I found a painting just outside the apartment a while back.  

It was leaning up against the wall, a stone’s throw from the street in the crowded, industrial, vibrant section of Brooklyn that is my neighborhood.  The wall it was set against belongs to an old warehouse; rusted razorwire curls along the top, broken tiles and tarpaper, and yet the wall is full of color.  From edge to edge, half a dozen different artists have filled it with images and designs, realistic and abstract, from street level up 15 feet till the wall ends.  It’s a nice touch of color against the usual gray warehouse facades.

Maybe the person who made the painting put it against that particular wall because some of the designs it implements reflect similar forms, because the grafitti inspired it.  Which seems likely.  But that’s not the most interesting aspect of the painting to me.

What’s interesting to me is that you can really only see half the painting.  For whatever reason, the artist had started to erase it, to paint over it with plain white, maybe to reappropriate the canvas for a new work, or maybe to blot out a painting they hated.  The painting is a record of two very different modes of thought, of creating and destroying, even the very instant the choice was made to save it.

That was the painting I found, a swirl of blues and greens, a peaceful, creative design — partially painted over with white paint.

My heart went out immediately to the artist when I saw it.  Who hasn’t been there?  Who hasn’t obliterated a work we felt, in the fury of the moment, was terrible?  When was it we learned the lesson — did we? — to withhold that fierce judgment and see what different perspective the next morning, or the next week or month, might bring.  

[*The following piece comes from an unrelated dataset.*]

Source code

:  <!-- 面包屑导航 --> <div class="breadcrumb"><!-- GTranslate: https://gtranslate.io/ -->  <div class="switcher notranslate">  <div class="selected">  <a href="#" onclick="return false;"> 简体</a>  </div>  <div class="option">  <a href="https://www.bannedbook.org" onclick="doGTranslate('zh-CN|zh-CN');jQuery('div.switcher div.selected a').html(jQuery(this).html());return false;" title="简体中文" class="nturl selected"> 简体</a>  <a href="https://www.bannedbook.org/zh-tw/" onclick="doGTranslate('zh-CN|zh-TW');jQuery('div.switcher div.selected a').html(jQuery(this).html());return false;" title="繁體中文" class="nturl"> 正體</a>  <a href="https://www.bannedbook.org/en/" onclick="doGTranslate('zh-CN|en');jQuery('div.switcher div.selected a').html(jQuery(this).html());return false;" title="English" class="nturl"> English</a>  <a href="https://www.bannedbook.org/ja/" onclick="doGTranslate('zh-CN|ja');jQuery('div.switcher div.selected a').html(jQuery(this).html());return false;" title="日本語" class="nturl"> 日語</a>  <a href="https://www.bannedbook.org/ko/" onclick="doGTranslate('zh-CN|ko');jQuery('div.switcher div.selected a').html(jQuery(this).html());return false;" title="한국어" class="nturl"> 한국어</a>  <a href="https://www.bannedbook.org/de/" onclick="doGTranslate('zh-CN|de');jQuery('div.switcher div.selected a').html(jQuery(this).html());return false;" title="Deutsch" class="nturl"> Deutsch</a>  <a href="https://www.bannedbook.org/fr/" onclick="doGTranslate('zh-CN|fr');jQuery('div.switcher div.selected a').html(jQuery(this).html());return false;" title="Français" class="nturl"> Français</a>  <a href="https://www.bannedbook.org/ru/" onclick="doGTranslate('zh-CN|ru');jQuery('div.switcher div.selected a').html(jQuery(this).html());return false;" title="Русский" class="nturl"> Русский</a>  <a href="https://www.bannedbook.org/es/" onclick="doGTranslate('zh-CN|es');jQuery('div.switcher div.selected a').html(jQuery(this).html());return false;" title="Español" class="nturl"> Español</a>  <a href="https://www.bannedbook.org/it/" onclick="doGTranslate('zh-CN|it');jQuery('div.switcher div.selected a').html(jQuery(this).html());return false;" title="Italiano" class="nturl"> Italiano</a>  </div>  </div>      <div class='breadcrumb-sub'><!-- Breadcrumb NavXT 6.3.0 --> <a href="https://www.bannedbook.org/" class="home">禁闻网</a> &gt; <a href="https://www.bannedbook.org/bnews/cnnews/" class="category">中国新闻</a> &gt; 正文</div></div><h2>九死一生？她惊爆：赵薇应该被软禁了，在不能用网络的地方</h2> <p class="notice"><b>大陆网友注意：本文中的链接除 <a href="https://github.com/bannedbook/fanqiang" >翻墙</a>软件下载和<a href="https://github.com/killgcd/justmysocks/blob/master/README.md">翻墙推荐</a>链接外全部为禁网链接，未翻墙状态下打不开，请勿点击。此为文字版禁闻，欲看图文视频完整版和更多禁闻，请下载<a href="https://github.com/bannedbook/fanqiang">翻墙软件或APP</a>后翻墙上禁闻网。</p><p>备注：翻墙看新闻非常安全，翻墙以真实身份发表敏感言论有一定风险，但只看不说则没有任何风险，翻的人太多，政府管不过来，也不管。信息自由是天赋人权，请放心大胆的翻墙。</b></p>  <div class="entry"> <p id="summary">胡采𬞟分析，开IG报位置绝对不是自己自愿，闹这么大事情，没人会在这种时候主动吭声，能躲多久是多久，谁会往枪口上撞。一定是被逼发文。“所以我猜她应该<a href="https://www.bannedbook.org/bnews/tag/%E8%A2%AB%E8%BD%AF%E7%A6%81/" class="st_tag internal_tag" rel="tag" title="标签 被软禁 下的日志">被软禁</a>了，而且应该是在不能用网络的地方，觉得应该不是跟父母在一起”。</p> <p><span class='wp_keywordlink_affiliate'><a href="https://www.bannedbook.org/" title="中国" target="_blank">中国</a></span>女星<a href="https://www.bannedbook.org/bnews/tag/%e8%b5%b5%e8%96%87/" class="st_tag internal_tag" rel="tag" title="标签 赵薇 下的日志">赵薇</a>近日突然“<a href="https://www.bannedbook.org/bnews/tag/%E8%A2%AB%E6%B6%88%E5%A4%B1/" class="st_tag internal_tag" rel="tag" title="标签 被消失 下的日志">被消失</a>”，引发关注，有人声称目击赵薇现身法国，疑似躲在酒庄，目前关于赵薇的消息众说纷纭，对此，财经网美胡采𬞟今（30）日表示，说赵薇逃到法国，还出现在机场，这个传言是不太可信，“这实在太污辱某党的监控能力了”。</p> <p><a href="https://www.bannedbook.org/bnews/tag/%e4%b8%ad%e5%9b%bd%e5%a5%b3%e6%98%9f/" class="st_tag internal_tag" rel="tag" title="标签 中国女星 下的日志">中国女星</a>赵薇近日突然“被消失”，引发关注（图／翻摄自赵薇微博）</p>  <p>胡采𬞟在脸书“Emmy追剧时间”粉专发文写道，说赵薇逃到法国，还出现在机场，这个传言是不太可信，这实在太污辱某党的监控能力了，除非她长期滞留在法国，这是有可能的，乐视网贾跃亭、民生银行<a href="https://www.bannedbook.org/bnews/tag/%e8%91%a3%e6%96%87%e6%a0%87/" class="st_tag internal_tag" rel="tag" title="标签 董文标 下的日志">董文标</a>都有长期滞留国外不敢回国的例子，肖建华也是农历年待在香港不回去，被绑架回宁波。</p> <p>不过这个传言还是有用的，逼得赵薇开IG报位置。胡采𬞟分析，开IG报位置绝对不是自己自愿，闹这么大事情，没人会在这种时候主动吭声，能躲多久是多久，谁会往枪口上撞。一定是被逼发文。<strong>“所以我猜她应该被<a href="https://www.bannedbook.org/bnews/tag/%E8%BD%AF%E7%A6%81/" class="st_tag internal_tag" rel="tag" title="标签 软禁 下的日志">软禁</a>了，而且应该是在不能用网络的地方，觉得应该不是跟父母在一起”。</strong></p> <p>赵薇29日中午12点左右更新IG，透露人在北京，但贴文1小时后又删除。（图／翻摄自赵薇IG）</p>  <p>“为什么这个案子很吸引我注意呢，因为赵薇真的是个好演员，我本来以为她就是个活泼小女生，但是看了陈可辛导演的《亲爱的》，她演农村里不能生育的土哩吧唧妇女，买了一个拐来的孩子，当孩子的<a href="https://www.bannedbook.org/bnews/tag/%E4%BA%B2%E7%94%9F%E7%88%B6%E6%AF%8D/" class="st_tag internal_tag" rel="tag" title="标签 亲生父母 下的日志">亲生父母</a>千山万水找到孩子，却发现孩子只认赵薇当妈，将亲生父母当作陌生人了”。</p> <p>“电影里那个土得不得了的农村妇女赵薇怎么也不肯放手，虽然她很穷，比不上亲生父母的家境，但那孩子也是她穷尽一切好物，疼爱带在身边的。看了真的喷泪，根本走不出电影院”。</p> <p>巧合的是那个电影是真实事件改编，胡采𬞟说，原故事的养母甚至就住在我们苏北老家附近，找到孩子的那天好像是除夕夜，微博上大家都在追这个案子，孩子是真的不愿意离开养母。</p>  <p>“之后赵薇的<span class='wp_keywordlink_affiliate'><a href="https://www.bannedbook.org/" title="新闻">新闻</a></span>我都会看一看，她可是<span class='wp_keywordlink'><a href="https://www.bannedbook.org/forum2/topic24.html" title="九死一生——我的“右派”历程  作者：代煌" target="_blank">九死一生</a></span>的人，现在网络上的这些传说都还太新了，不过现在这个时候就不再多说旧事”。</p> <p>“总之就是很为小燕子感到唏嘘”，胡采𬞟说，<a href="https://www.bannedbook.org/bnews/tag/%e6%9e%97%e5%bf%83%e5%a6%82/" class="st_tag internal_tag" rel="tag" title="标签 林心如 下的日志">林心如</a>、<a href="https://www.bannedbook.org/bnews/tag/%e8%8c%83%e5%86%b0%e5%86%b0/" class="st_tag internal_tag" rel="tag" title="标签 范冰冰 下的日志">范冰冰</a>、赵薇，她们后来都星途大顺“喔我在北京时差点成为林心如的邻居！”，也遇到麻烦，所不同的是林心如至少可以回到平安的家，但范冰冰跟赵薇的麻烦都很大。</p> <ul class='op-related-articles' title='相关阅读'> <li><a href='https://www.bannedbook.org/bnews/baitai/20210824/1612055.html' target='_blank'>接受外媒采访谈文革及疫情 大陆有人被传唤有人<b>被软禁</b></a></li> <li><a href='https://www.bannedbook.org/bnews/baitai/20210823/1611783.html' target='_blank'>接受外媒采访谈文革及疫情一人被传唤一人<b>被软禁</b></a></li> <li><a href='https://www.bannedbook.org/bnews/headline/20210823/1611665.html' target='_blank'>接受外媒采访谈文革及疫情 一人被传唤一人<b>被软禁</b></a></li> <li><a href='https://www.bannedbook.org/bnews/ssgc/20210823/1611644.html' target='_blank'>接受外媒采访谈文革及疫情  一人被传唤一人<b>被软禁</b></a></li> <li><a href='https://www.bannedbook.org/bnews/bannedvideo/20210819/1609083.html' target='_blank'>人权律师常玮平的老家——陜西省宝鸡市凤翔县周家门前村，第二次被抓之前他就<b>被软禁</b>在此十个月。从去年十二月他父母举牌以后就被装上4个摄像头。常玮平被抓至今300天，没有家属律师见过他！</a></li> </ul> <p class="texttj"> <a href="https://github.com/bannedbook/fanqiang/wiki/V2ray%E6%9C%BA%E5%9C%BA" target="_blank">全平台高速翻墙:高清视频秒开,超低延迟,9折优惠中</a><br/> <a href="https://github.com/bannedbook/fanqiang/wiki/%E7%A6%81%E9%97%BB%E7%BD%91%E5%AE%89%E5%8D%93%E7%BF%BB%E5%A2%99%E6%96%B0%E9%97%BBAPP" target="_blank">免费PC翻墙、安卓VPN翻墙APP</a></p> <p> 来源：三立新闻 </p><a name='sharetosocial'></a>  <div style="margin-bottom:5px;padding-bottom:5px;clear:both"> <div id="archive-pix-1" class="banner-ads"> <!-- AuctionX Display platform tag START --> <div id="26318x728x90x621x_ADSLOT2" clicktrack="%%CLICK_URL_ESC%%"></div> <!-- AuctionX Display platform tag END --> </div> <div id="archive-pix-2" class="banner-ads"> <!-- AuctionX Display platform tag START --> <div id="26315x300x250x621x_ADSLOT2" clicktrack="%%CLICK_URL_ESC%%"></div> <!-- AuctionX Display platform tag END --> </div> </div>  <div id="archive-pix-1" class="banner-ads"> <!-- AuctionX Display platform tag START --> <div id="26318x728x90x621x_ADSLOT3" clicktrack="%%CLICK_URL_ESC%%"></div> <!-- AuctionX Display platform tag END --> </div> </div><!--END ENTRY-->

And how long did it take after that realization to grasp the deeper lesson that judgment of that kind is never useful, that we haven’t the faintest idea how anyone, or we ourselves for that matter, will regard those ideas at a later time?   Of how they might serve us then, or how the perspective upon them might reveal still other insights.  The question then becomes — Why on earth would one throw away an idea?  That is more the act of a petulant child, having a tantrum.

It is something that can be seen in the work, attitudes, and lives of the masters.  There is a deeper kind of evenness with which we can learn to regard ideas.  They are merely ideas.  Now go on from there.  

Who knows what really went through the mind of that artist?  The mystery of it!  What halted their hand?  But at least twice someone thought that painting was worth saving, once when the act of erasing it was stopped, and then once again when the painting was placed out on the street, carefully, for someone to see, appreciate, maybe even take home.  Someone thought that the ideas were, at the very least, worthy of being seen, of being, even if only in a small way, a part of the conversation.

That painting lives with me now.  It is a reminder to me that the act of saving one’s work, and releasing it into the world, requires a certain bravery, but that doing so also lets us, in some way, take part in a wild, strange ecosystem, and that this act has gifts, that for all its terrors there is a kind of expansiveness, and a curiously nourishing fulfillment, in letting go.